Jeremy Bentham, filósofo e jurista inglês do século XVIII, fundador do utilitarismo clássico, esteve certo. Sua contribuição para a ética é resumida na ideia de que a moralidade de uma ação deve ser avaliada com base em suas consequências. De efeito, "a melhor ação é aquela que promove o maior bem para o maior número de pessoas." Ele propôs um "cálculo utilitário" (o “hedonic calculus”/cálculo felicífico) para pesar os fatores de uma decisão ética. A seu turno, Baruch Spinoza, filósofo da imanência absoluta, notável e atual, sustenta que a ética é o conhecimento do modo correto de vida (“Ética, 1675).
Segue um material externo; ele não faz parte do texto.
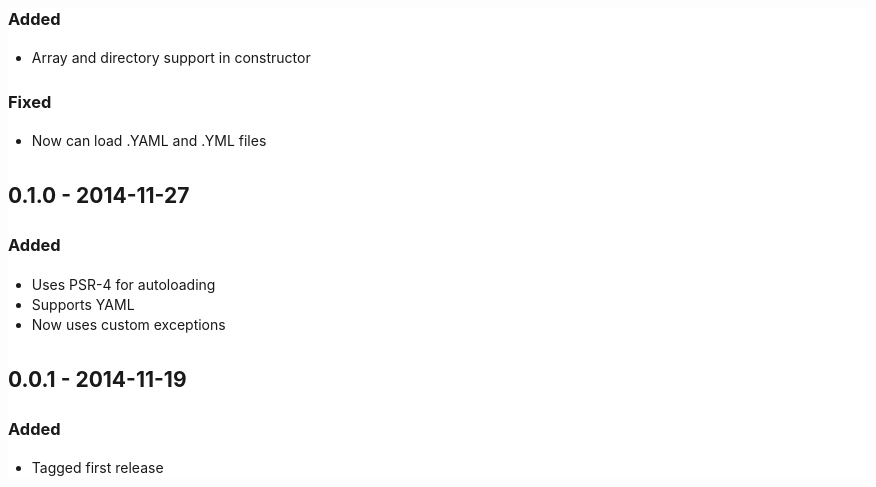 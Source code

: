 ### Added

- Array and directory support in constructor

### Fixed

- Now can load .YAML and .YML files

## 0.1.0 - 2014-11-27

### Added

- Uses PSR-4 for autoloading
- Supports YAML
- Now uses custom exceptions

## 0.0.1 - 2014-11-19

### Added

- Tagged first release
No direito, o enriquecimento sem causa, as responsabilidades civil, parental e negocial, os danos de personalidade, entre outros institutos, pautam a ética sob o enfoque da ordem jurídica.
Segue-se um aviso ético: vive bem quem convive bem. Conviver bem na exata medida que saibamos melhor viver na relação com os outros e dignificá-los. Ao cultivarmos a razão, somos, kantianamente, plantonistas éticos em prontidão do bem, disponíveis sempre ao que seja justo e verdadeiro.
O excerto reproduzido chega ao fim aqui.